╭─ EXERCISE MATERIALS
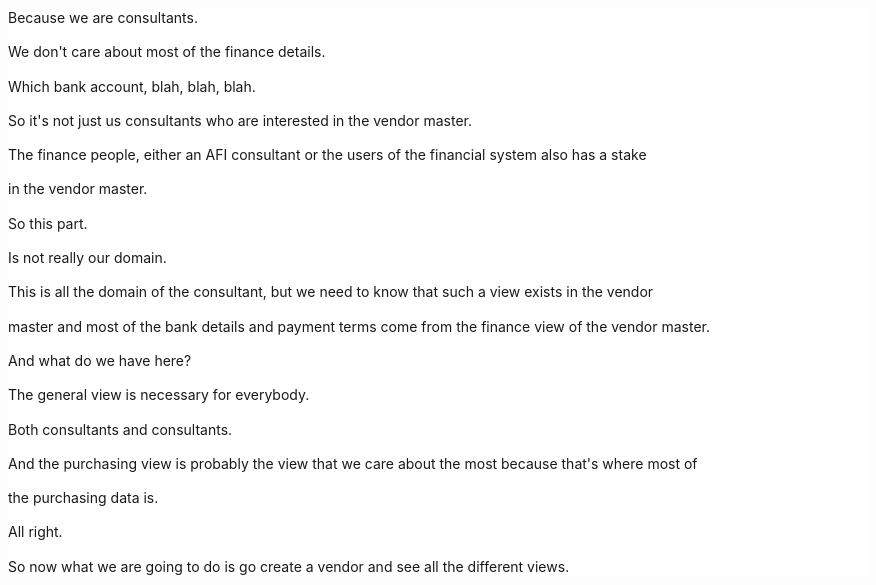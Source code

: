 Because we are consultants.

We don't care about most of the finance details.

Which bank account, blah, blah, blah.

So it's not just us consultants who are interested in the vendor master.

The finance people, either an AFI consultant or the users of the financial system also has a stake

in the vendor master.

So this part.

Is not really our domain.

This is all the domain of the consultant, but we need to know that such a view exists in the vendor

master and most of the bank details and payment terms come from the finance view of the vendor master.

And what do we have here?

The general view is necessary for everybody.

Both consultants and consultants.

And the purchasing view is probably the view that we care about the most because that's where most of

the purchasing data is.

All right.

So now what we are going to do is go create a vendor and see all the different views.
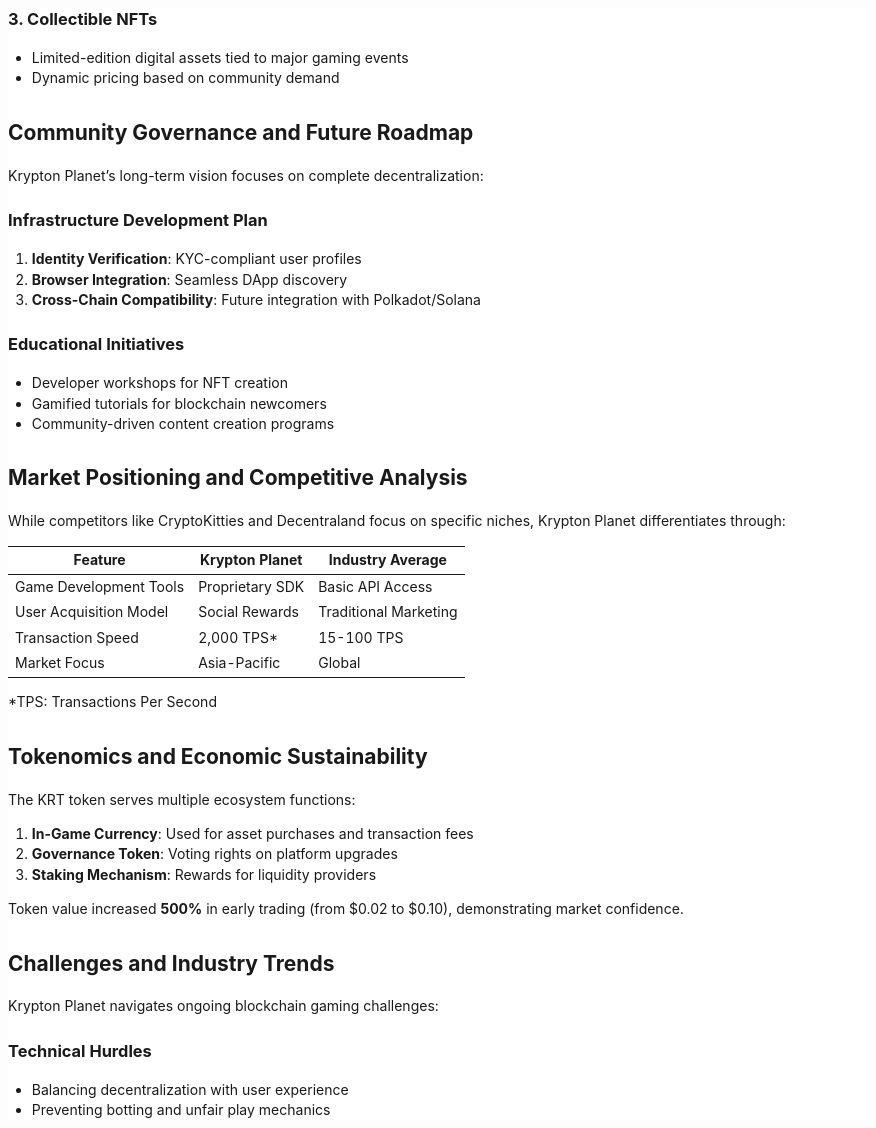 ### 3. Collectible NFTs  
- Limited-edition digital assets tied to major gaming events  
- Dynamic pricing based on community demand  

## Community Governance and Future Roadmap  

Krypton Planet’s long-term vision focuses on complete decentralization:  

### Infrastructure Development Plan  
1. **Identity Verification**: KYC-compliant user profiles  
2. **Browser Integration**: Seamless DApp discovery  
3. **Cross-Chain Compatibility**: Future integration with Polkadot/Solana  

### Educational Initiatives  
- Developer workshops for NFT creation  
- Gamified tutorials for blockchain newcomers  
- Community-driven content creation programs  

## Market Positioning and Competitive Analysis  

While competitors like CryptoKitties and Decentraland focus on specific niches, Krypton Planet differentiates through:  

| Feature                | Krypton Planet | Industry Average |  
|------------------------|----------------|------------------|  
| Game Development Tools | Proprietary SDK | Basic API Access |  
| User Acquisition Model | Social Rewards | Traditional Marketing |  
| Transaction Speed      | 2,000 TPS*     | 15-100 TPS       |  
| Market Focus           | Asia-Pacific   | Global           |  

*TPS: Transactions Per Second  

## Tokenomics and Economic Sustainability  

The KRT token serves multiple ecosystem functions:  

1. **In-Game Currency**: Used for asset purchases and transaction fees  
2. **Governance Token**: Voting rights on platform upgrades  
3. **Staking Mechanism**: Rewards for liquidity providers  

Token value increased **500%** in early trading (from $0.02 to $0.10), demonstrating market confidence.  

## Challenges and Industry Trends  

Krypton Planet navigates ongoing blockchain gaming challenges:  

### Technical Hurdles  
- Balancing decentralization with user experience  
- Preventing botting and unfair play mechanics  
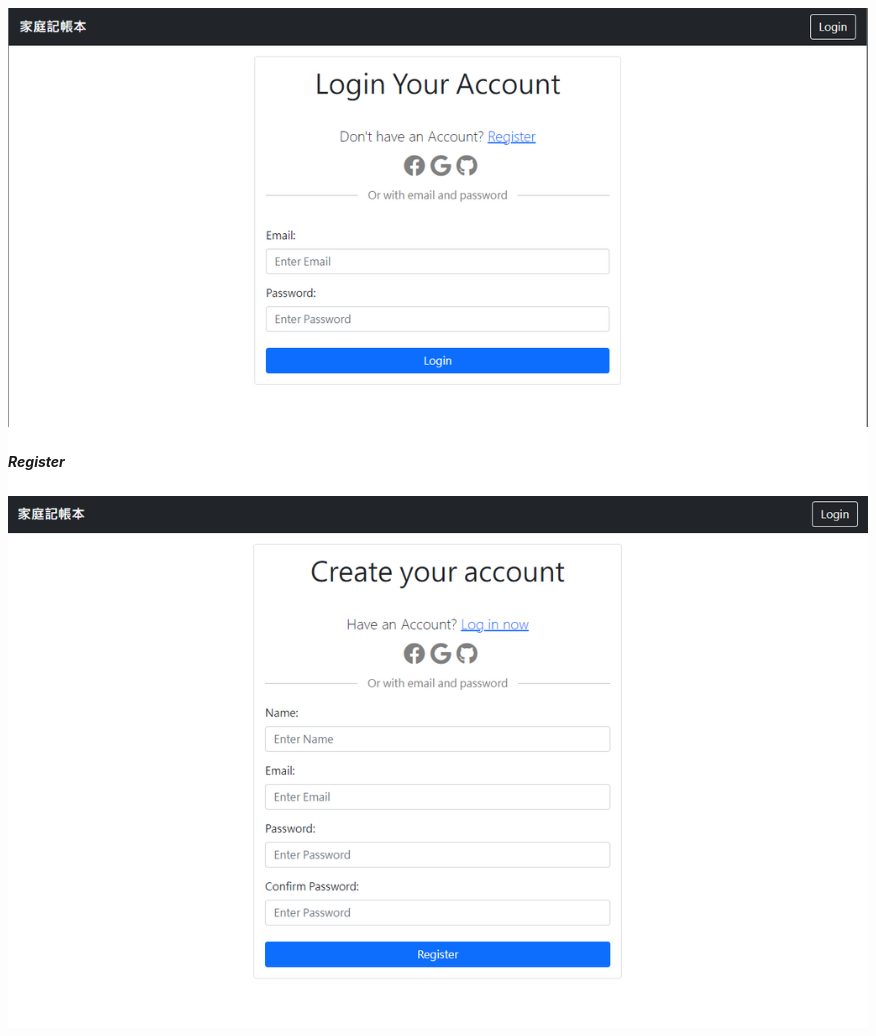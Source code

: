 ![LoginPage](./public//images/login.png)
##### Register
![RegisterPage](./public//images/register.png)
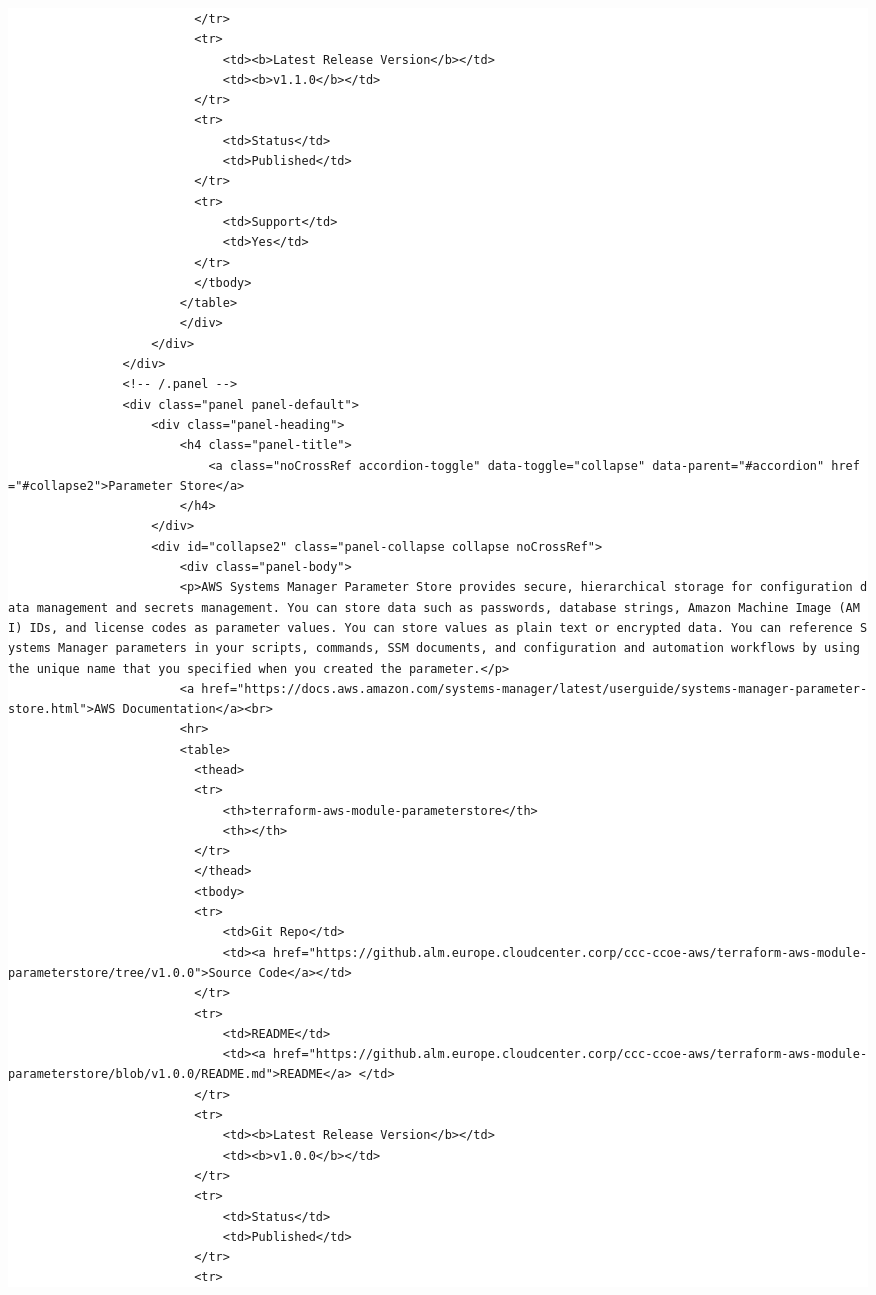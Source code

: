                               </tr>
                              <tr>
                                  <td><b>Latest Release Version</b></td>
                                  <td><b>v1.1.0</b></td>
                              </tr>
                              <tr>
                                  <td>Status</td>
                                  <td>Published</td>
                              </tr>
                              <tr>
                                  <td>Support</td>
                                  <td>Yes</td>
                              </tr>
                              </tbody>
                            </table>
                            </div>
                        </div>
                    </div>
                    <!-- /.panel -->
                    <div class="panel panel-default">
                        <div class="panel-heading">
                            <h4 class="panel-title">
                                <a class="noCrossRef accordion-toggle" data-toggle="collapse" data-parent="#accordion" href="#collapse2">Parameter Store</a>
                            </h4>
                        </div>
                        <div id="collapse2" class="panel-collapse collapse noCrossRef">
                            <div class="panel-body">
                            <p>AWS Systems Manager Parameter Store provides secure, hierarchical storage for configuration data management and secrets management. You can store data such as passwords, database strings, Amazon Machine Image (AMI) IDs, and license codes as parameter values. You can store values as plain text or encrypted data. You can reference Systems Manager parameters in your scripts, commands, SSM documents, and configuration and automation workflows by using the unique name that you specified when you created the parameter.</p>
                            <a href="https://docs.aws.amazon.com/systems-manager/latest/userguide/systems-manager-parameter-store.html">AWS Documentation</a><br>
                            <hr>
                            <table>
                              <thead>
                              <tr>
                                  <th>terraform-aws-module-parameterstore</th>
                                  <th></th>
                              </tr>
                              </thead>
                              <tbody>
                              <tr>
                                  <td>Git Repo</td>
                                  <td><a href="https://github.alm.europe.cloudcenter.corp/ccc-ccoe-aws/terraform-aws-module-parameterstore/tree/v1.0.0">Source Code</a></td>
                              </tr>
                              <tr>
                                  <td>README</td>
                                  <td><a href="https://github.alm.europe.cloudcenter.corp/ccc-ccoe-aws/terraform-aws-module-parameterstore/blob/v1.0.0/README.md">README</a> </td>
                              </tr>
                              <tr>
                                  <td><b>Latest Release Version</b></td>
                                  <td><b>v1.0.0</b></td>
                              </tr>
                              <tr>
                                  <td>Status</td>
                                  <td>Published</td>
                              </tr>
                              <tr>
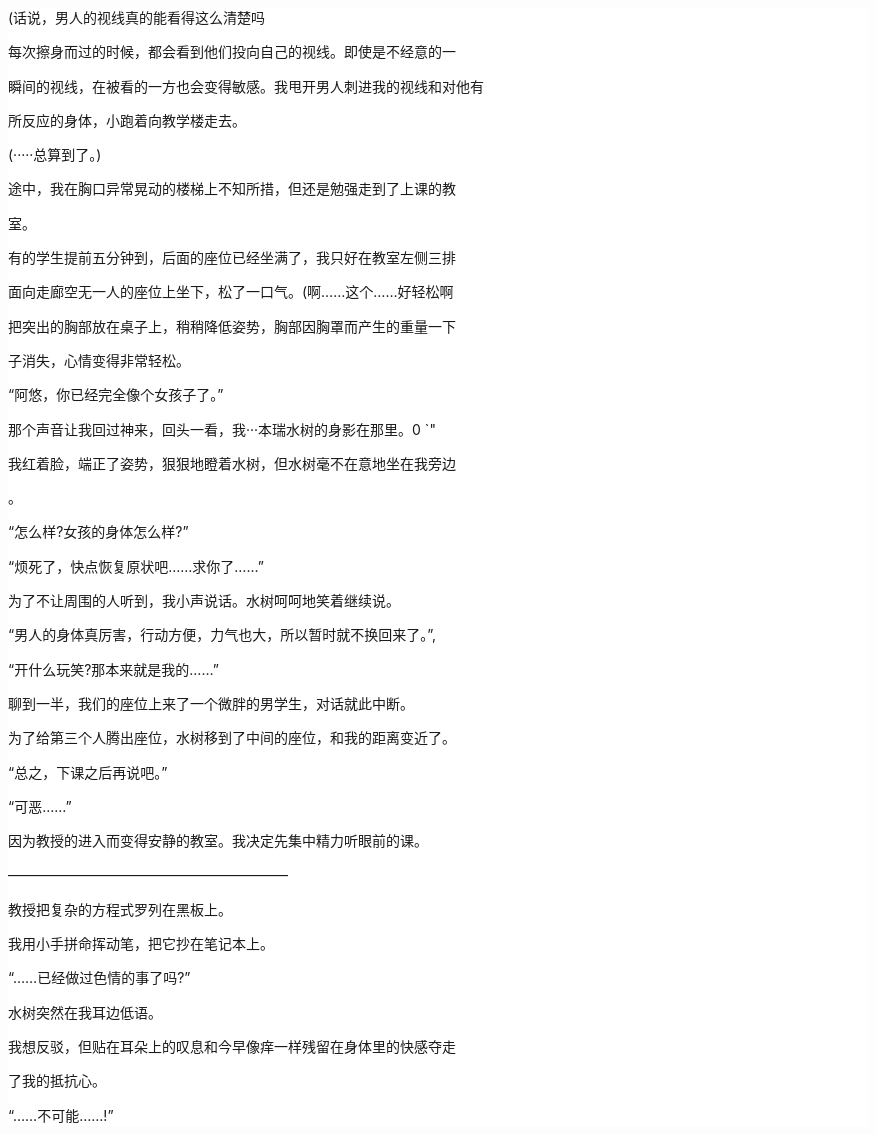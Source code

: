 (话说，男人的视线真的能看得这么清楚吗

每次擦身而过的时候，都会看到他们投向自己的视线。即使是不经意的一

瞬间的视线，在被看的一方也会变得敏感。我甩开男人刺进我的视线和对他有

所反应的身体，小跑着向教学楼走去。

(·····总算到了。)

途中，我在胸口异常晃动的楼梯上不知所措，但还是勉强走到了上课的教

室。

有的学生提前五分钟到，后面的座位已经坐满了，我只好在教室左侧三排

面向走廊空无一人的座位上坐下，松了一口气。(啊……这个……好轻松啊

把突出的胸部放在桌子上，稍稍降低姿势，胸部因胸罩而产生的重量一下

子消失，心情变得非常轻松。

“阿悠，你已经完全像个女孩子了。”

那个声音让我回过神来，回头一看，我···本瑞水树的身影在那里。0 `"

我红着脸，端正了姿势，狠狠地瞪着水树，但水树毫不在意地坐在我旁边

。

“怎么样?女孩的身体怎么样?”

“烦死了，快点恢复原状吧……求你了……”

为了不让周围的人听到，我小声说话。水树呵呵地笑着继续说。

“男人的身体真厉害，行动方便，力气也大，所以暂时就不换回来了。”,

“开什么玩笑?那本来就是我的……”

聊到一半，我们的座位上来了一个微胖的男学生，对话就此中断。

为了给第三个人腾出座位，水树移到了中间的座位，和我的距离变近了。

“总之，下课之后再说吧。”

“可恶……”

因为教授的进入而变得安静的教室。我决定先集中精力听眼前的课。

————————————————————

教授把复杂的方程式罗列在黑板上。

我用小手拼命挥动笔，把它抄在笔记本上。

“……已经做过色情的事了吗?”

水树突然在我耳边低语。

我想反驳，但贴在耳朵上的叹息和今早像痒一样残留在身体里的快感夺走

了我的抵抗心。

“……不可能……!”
╰─
WORK ITEM | Pictures are to be left out; please print the rest of the records above word for word.

ANSWER BOX |
Source code

: Because we are consultants.

We don't care about most of the finance details.

Which bank account, blah, blah, blah.

So it's not just us consultants who are interested in the vendor master.

The finance people, either an AFI consultant or the users of the financial system also has a stake

in the vendor master.

So this part.

Is not really our domain.

This is all the domain of the consultant, but we need to know that such a view exists in the vendor

master and most of the bank details and payment terms come from the finance view of the vendor master.

And what do we have here?

The general view is necessary for everybody.

Both consultants and consultants.

And the purchasing view is probably the view that we care about the most because that's where most of

the purchasing data is.

All right.

So now what we are going to do is go create a vendor and see all the different views.
 ### 3. Collectible NFTs  
- Limited-edition digital assets tied to major gaming events  
- Dynamic pricing based on community demand  

## Community Governance and Future Roadmap  

Krypton Planet’s long-term vision focuses on complete decentralization:  

### Infrastructure Development Plan  
1. **Identity Verification**: KYC-compliant user profiles  
2. **Browser Integration**: Seamless DApp discovery  
3. **Cross-Chain Compatibility**: Future integration with Polkadot/Solana  

### Educational Initiatives  
- Developer workshops for NFT creation  
- Gamified tutorials for blockchain newcomers  
- Community-driven content creation programs  

## Market Positioning and Competitive Analysis  

While competitors like CryptoKitties and Decentraland focus on specific niches, Krypton Planet differentiates through:  

| Feature                | Krypton Planet | Industry Average |  
|------------------------|----------------|------------------|  
| Game Development Tools | Proprietary SDK | Basic API Access |  
| User Acquisition Model | Social Rewards | Traditional Marketing |  
| Transaction Speed      | 2,000 TPS*     | 15-100 TPS       |  
| Market Focus           | Asia-Pacific   | Global           |  

*TPS: Transactions Per Second  

## Tokenomics and Economic Sustainability  

The KRT token serves multiple ecosystem functions:  

1. **In-Game Currency**: Used for asset purchases and transaction fees  
2. **Governance Token**: Voting rights on platform upgrades  
3. **Staking Mechanism**: Rewards for liquidity providers  

Token value increased **500%** in early trading (from $0.02 to $0.10), demonstrating market confidence.  

## Challenges and Industry Trends  

Krypton Planet navigates ongoing blockchain gaming challenges:  

### Technical Hurdles  
- Balancing decentralization with user experience  
- Preventing botting and unfair play mechanics  
Source code

: ![LoginPage](./public//images/login.png)
##### Register
![RegisterPage](./public//images/register.png)
Source code

:                               </tr>
                              <tr>
                                  <td><b>Latest Release Version</b></td>
                                  <td><b>v1.1.0</b></td>
                              </tr>
                              <tr>
                                  <td>Status</td>
                                  <td>Published</td>
                              </tr>
                              <tr>
                                  <td>Support</td>
                                  <td>Yes</td>
                              </tr>
                              </tbody>
                            </table>
                            </div>
                        </div>
                    </div>
                    <!-- /.panel -->
                    <div class="panel panel-default">
                        <div class="panel-heading">
                            <h4 class="panel-title">
                                <a class="noCrossRef accordion-toggle" data-toggle="collapse" data-parent="#accordion" href="#collapse2">Parameter Store</a>
                            </h4>
                        </div>
                        <div id="collapse2" class="panel-collapse collapse noCrossRef">
                            <div class="panel-body">
                            <p>AWS Systems Manager Parameter Store provides secure, hierarchical storage for configuration data management and secrets management. You can store data such as passwords, database strings, Amazon Machine Image (AMI) IDs, and license codes as parameter values. You can store values as plain text or encrypted data. You can reference Systems Manager parameters in your scripts, commands, SSM documents, and configuration and automation workflows by using the unique name that you specified when you created the parameter.</p>
                            <a href="https://docs.aws.amazon.com/systems-manager/latest/userguide/systems-manager-parameter-store.html">AWS Documentation</a><br>
                            <hr>
                            <table>
                              <thead>
                              <tr>
                                  <th>terraform-aws-module-parameterstore</th>
                                  <th></th>
                              </tr>
                              </thead>
                              <tbody>
                              <tr>
                                  <td>Git Repo</td>
                                  <td><a href="https://github.alm.europe.cloudcenter.corp/ccc-ccoe-aws/terraform-aws-module-parameterstore/tree/v1.0.0">Source Code</a></td>
                              </tr>
                              <tr>
                                  <td>README</td>
                                  <td><a href="https://github.alm.europe.cloudcenter.corp/ccc-ccoe-aws/terraform-aws-module-parameterstore/blob/v1.0.0/README.md">README</a> </td>
                              </tr>
                              <tr>
                                  <td><b>Latest Release Version</b></td>
                                  <td><b>v1.0.0</b></td>
                              </tr>
                              <tr>
                                  <td>Status</td>
                                  <td>Published</td>
                              </tr>
                              <tr>
Source code

: (话说，男人的视线真的能看得这么清楚吗

每次擦身而过的时候，都会看到他们投向自己的视线。即使是不经意的一

瞬间的视线，在被看的一方也会变得敏感。我甩开男人刺进我的视线和对他有

所反应的身体，小跑着向教学楼走去。

(·····总算到了。)

途中，我在胸口异常晃动的楼梯上不知所措，但还是勉强走到了上课的教

室。

有的学生提前五分钟到，后面的座位已经坐满了，我只好在教室左侧三排

面向走廊空无一人的座位上坐下，松了一口气。(啊……这个……好轻松啊

把突出的胸部放在桌子上，稍稍降低姿势，胸部因胸罩而产生的重量一下

子消失，心情变得非常轻松。

“阿悠，你已经完全像个女孩子了。”

那个声音让我回过神来，回头一看，我···本瑞水树的身影在那里。0 `"

我红着脸，端正了姿势，狠狠地瞪着水树，但水树毫不在意地坐在我旁边

。

“怎么样?女孩的身体怎么样?”

“烦死了，快点恢复原状吧……求你了……”

为了不让周围的人听到，我小声说话。水树呵呵地笑着继续说。

“男人的身体真厉害，行动方便，力气也大，所以暂时就不换回来了。”,

“开什么玩笑?那本来就是我的……”

聊到一半，我们的座位上来了一个微胖的男学生，对话就此中断。

为了给第三个人腾出座位，水树移到了中间的座位，和我的距离变近了。

“总之，下课之后再说吧。”

“可恶……”

因为教授的进入而变得安静的教室。我决定先集中精力听眼前的课。

————————————————————

教授把复杂的方程式罗列在黑板上。

我用小手拼命挥动笔，把它抄在笔记本上。

“……已经做过色情的事了吗?”

水树突然在我耳边低语。

我想反驳，但贴在耳朵上的叹息和今早像痒一样残留在身体里的快感夺走

了我的抵抗心。

“……不可能……!”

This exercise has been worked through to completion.